→ **Problem details**: Please return every line in the entries below with the word "definition" in it.

Pictures paired with source code:
----------------------------------------

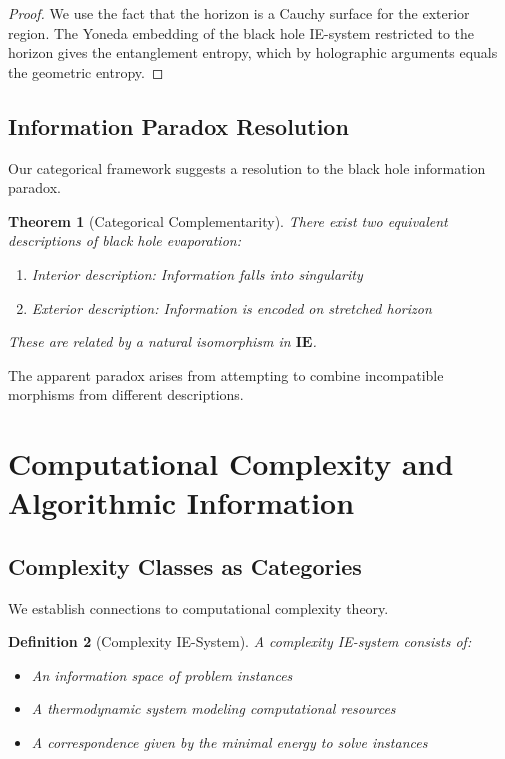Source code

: \documentclass[12pt]{article}
\newtheorem{theorem}{Theorem}[section]
\newtheorem{definition}[theorem]{Definition}
\begin{document}
\begin{proof}
We use the fact that the horizon is a Cauchy surface for the exterior region. The Yoneda embedding of the black hole IE-system restricted to the horizon gives the entanglement entropy, which by holographic arguments equals the geometric entropy.
\end{proof}

\subsection{Information Paradox Resolution}

Our categorical framework suggests a resolution to the black hole information paradox.

\begin{theorem}[Categorical Complementarity]
There exist two equivalent descriptions of black hole evaporation:
\begin{enumerate}
\item Interior description: Information falls into singularity
\item Exterior description: Information is encoded on stretched horizon
\end{enumerate}
These are related by a natural isomorphism in $\mathbf{IE}$.
\end{theorem}

The apparent paradox arises from attempting to combine incompatible morphisms from different descriptions.

\section{Computational Complexity and Algorithmic Information}

\subsection{Complexity Classes as Categories}

We establish connections to computational complexity theory.

\begin{definition}[Complexity IE-System]
A complexity IE-system consists of:
\begin{itemize}
\item An information space of problem instances
\item A thermodynamic system modeling computational resources
\item A correspondence given by the minimal energy to solve instances
\end{itemize}
\end{definition}
\end{document}
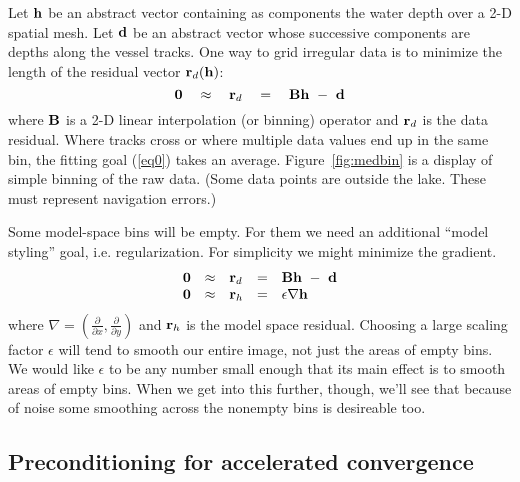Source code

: Let $\bold{h}$ be an abstract vector containing as components
the water depth over a 2-D spatial mesh.
Let $\bold{d}$ be an abstract vector whose successive components
are depths along the vessel tracks.
One way to grid irregular data is to minimize the length 
of the residual vector $\bold r_d(\bold h)$:
\begin{equation}
	\bold 0 \quad\approx\quad \bold r_d \quad=\quad \bold B \bold h \ -\  \bold d    \label{eq0}
\end{equation}
where $\bold B$ is a 2-D linear interpolation (or binning) operator 
and $\bold r_d$ is the data residual.
Where tracks cross or where multiple data values end up in the same bin,
the fitting goal (\ref{eq0}) takes an average.
Figure~\ref{fig:medbin}
is a display of simple binning of the raw data.
(Some data points are outside the lake.
These must represent navigation errors.)


\par

Some model-space bins will be empty.
For them we need an additional ``model styling'' goal,
i.e. regularization.
For simplicity we might minimize the gradient.
\begin{equation}
  \begin{array}{lllll}
    \bold 0 &\approx& \bold r_d &=& \bold B \bold h \ -\  \bold d \\
    \bold 0 &\approx& \bold r_h &=& \epsilon \nabla \bold h 
  \end{array} \label{eq1}
\end{equation}
where $\nabla=\left ( \frac{\partial}{\partial x},
\frac{\partial}{\partial y}\right)$ and $\bold r_h$ is the model space
residual.
Choosing a large scaling factor $\epsilon$ will tend to smooth
our entire image, not just the areas of empty bins.
We would like $\epsilon$ to be any number small enough
that its main effect is to smooth areas of empty bins.
When we get into this further, though, we'll see that
because of noise
some smoothing across the nonempty bins is desireable too.


\subsection{Preconditioning for accelerated convergence}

----------------------------------------

→ **Written solution**:
\newtheorem{definition}[theorem]{Definition}
\begin{definition}[Complexity IE-System]
\end{definition}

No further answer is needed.